Hardly had he got out of the village, when the Calcant took pity on the Emigrant, and would fain have done with his history of the bald head. The Evangelist, therefore, despatched him after the enraged twin, to catch him now in the dark; and took up himself in his place the historic thread. On an evening—so the story ran—when the court was not at the play, the Court Apothecary—Heaven knows how—poked out his nut-cracker-face from one of the first boxes. Matthieu, who was then still page, posted the bellows-blower in the zenith of his peruke, namely, in the gallery exactly above him. The Calcant let down from above by an invisible horsehair a little hook, which hung like a bird of prey over the out-looking peruke, which I hold to be an ideal of hair.

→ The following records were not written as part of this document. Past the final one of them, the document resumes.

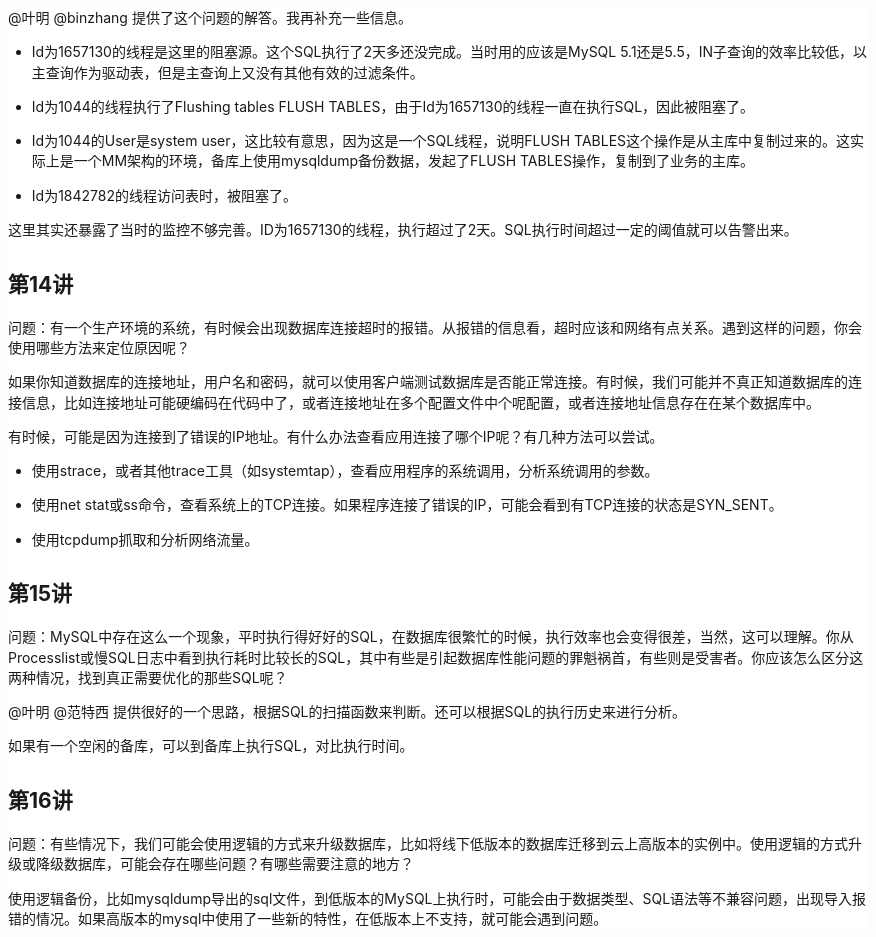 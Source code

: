 @叶明 @binzhang 提供了这个问题的解答。我再补充一些信息。

- Id为1657130的线程是这里的阻塞源。这个SQL执行了2天多还没完成。当时用的应该是MySQL 5.1还是5.5，IN子查询的效率比较低，以主查询作为驱动表，但是主查询上又没有其他有效的过滤条件。

- Id为1044的线程执行了Flushing tables FLUSH TABLES，由于Id为1657130的线程一直在执行SQL，因此被阻塞了。

- Id为1044的User是system user，这比较有意思，因为这是一个SQL线程，说明FLUSH TABLES这个操作是从主库中复制过来的。这实际上是一个MM架构的环境，备库上使用mysqldump备份数据，发起了FLUSH TABLES操作，复制到了业务的主库。

- Id为1842782的线程访问表时，被阻塞了。


这里其实还暴露了当时的监控不够完善。ID为1657130的线程，执行超过了2天。SQL执行时间超过一定的阈值就可以告警出来。

## 第14讲

问题：有一个生产环境的系统，有时候会出现数据库连接超时的报错。从报错的信息看，超时应该和网络有点关系。遇到这样的问题，你会使用哪些方法来定位原因呢？

如果你知道数据库的连接地址，用户名和密码，就可以使用客户端测试数据库是否能正常连接。有时候，我们可能并不真正知道数据库的连接信息，比如连接地址可能硬编码在代码中了，或者连接地址在多个配置文件中个呢配置，或者连接地址信息存在在某个数据库中。

有时候，可能是因为连接到了错误的IP地址。有什么办法查看应用连接了哪个IP呢？有几种方法可以尝试。

- 使用strace，或者其他trace工具（如systemtap），查看应用程序的系统调用，分析系统调用的参数。

- 使用net stat或ss命令，查看系统上的TCP连接。如果程序连接了错误的IP，可能会看到有TCP连接的状态是SYN\_SENT。

- 使用tcpdump抓取和分析网络流量。


## 第15讲

问题：MySQL中存在这么一个现象，平时执行得好好的SQL，在数据库很繁忙的时候，执行效率也会变得很差，当然，这可以理解。你从Processlist或慢SQL日志中看到执行耗时比较长的SQL，其中有些是引起数据库性能问题的罪魁祸首，有些则是受害者。你应该怎么区分这两种情况，找到真正需要优化的那些SQL呢？

@叶明 @范特西 提供很好的一个思路，根据SQL的扫描函数来判断。还可以根据SQL的执行历史来进行分析。

如果有一个空闲的备库，可以到备库上执行SQL，对比执行时间。

## 第16讲

问题：有些情况下，我们可能会使用逻辑的方式来升级数据库，比如将线下低版本的数据库迁移到云上高版本的实例中。使用逻辑的方式升级或降级数据库，可能会存在哪些问题？有哪些需要注意的地方？

使用逻辑备份，比如mysqldump导出的sql文件，到低版本的MySQL上执行时，可能会由于数据类型、SQL语法等不兼容问题，出现导入报错的情况。如果高版本的mysql中使用了一些新的特性，在低版本上不支持，就可能会遇到问题。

For it seemed to have grown out from the head (from which locks and vergette[[22]] had long since fallen off) as an indigene and shoot, and no one took it for an adopted for. The bellows-blower let the hook swing and sway like a pendulum above the peruke, till such time as there was a certainty of its having fastened into the vergette. Forthwith he made use of his hands as a drayman's windlass, and lifted up (as the frost does other growths) the whole frisure by the roots, and slowly drew the pig-tail wig like an ascending hair-balloon up into the air. The pit and the chief-lover and the lamplighter were turned by astonishment into lumps of ice, as they saw the tailed comet go up in right ascension to the gallery. Upon the Apothecary, who felt his head uncovered and blown upon by a cold wind, the few natural hairs lifted themselves up with terror, like the artificial ones, and when he turned round with his bald skull to look after the lifting of his head of hair on the cross, his twin-brother (in order not to be discovered) let the whole hairy meteor, which wanted to go after the hair of Berenice[[23]] in heaven, actually fall down before his face among the people, and looked composedly down at its culmination in the nadir, like the rest of the gallery.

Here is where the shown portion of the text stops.